Hold was a consummate song composer. The three cycles here demonstrate
his unerring ear for word placement and for plasticity of phrasing.
The fact that he sets his own words in all three cycles is simply
indicative of a general quality in his writing.
The Image Stays
is the earliest, written in 1974 and first performed by the
two musicians on this disc – both ardent champions of the composer
– in a Radio 3 broadcast in 1979. Indeed Wilson-Johnson and
Owen Norris premiered all three cycles. Hold characterises with
immediacy and he can summon up reflective moods in a trice.
The listless drift of Indifference is a single example
from this earliest cycle but so too is the admonitory chording
of the next song, A Warning. I would guess that At
Fawsley Church is inspired by – and deliberately evokes
- Larkin’s An Arundel Tomb. But then there is the scuttling
and pliant Music Plays and then the last and by far the
longest setting of the poem that gives its name to the cycle.

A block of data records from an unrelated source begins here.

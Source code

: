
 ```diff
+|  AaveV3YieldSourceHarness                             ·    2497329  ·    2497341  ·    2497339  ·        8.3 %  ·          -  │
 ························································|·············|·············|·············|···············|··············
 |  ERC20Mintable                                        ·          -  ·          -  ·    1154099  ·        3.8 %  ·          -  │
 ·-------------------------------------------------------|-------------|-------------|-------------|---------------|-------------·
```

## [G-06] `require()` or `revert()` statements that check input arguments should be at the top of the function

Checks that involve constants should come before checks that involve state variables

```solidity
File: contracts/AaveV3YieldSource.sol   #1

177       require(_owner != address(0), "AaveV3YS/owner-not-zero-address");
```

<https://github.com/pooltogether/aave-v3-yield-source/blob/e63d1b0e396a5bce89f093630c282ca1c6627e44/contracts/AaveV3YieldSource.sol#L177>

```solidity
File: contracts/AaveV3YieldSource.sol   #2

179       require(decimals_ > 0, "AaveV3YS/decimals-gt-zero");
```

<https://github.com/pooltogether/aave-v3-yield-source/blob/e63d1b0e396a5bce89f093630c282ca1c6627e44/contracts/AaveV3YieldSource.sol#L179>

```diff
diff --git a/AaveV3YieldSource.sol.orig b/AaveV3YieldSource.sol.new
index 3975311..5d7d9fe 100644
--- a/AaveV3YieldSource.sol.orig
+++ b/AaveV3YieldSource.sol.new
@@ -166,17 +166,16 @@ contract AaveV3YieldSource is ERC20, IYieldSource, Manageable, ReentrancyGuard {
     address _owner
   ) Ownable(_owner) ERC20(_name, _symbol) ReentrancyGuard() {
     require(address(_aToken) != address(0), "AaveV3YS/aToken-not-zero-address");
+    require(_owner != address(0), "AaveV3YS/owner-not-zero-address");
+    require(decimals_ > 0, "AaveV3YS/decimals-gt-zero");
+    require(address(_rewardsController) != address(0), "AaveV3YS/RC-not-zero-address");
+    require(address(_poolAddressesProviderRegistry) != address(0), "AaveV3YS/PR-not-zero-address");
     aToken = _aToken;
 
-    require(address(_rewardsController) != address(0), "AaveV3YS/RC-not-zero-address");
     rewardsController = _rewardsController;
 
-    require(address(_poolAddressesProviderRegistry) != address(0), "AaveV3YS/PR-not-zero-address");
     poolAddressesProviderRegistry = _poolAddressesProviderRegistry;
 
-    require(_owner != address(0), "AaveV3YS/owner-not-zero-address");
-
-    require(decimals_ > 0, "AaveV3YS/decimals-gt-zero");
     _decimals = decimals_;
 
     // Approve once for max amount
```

It’s an air over a ground, a powerful and stalking setting,
perfectly distributed between voice and piano – passionately
controlled.
Four years later
Hold wrote River Songs which was premiered in 1982 with
these two performers and Sheila Armstrong in another broadcast.
It’s a kind of verse travelogue Here the excellent soprano Amanda
Pitt joins Wilson-Johnson. Things range from impressionistic
treble flicker in Reflections with its rich vocal line,
finely descriptive, to the strolling gait and reflective, evocative
lyricism of Along the River to the wistful Envoy
with which the cycle ends.
Voices from the
Orchard was completed in 1983 and was once again subject
of a broadcast first performance, this time in 1990. It was
written for ‘the two Davids in memory of Henry Williamson (1895-1977)’

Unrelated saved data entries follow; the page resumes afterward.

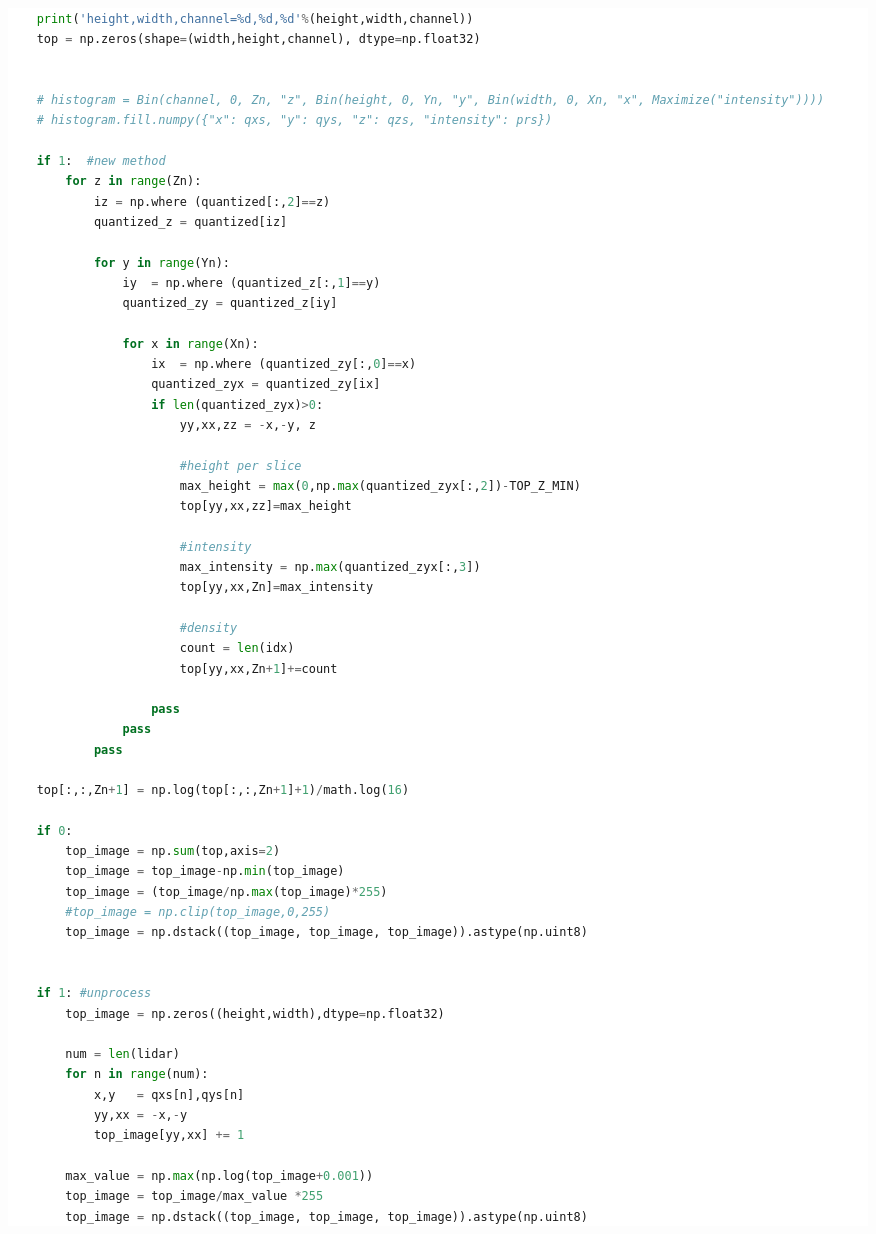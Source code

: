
 ```python
    print('height,width,channel=%d,%d,%d'%(height,width,channel))
    top = np.zeros(shape=(width,height,channel), dtype=np.float32)


    # histogram = Bin(channel, 0, Zn, "z", Bin(height, 0, Yn, "y", Bin(width, 0, Xn, "x", Maximize("intensity"))))
    # histogram.fill.numpy({"x": qxs, "y": qys, "z": qzs, "intensity": prs})

    if 1:  #new method
        for z in range(Zn):
            iz = np.where (quantized[:,2]==z)
            quantized_z = quantized[iz]

            for y in range(Yn):
                iy  = np.where (quantized_z[:,1]==y)
                quantized_zy = quantized_z[iy]

                for x in range(Xn):
                    ix  = np.where (quantized_zy[:,0]==x)
                    quantized_zyx = quantized_zy[ix]
                    if len(quantized_zyx)>0:
                        yy,xx,zz = -x,-y, z

                        #height per slice
                        max_height = max(0,np.max(quantized_zyx[:,2])-TOP_Z_MIN)
                        top[yy,xx,zz]=max_height

                        #intensity
                        max_intensity = np.max(quantized_zyx[:,3])
                        top[yy,xx,Zn]=max_intensity

                        #density
                        count = len(idx)
                        top[yy,xx,Zn+1]+=count

                    pass
                pass
            pass

    top[:,:,Zn+1] = np.log(top[:,:,Zn+1]+1)/math.log(16)

    if 0:
        top_image = np.sum(top,axis=2)
        top_image = top_image-np.min(top_image)
        top_image = (top_image/np.max(top_image)*255)
        #top_image = np.clip(top_image,0,255)
        top_image = np.dstack((top_image, top_image, top_image)).astype(np.uint8)


    if 1: #unprocess
        top_image = np.zeros((height,width),dtype=np.float32)

        num = len(lidar)
        for n in range(num):
            x,y   = qxs[n],qys[n]
            yy,xx = -x,-y
            top_image[yy,xx] += 1

        max_value = np.max(np.log(top_image+0.001))
        top_image = top_image/max_value *255
        top_image = np.dstack((top_image, top_image, top_image)).astype(np.uint8)


```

and draws on Hold’s childhood memories – though Everychild rather
than specifically autobiographical memories. Is that a roar
of thunder on Dandelion Days? More certainly we feel
the ‘forty winks’ of his grandfather’s sleep – that tick-tocking
is both simple and affecting. The Weekly Visitors is
an especially vibrant, very folk like, probably the most extrovert
single setting in the three cycles. There are dark touches here
as well – Illness provokes unsettled responses - but
the final song Awakening restores equilibrium and optimism
with its generous lyricism.
The composer’s champions
offer the most insightful musicianship imaginable, their long
experience of his music having permeated their responses with
intimate understanding. The songs perhaps remind one a little
of Britten’s though for me they stand at something of a remove.
What infuses them is a Clare-like sensibility, the countryman’s
freedoms that so engrossed and animated Hold; the poetry and
music that result are free of mannerism, of pretence and posturing
remaining at all times direct, subtle, and alive.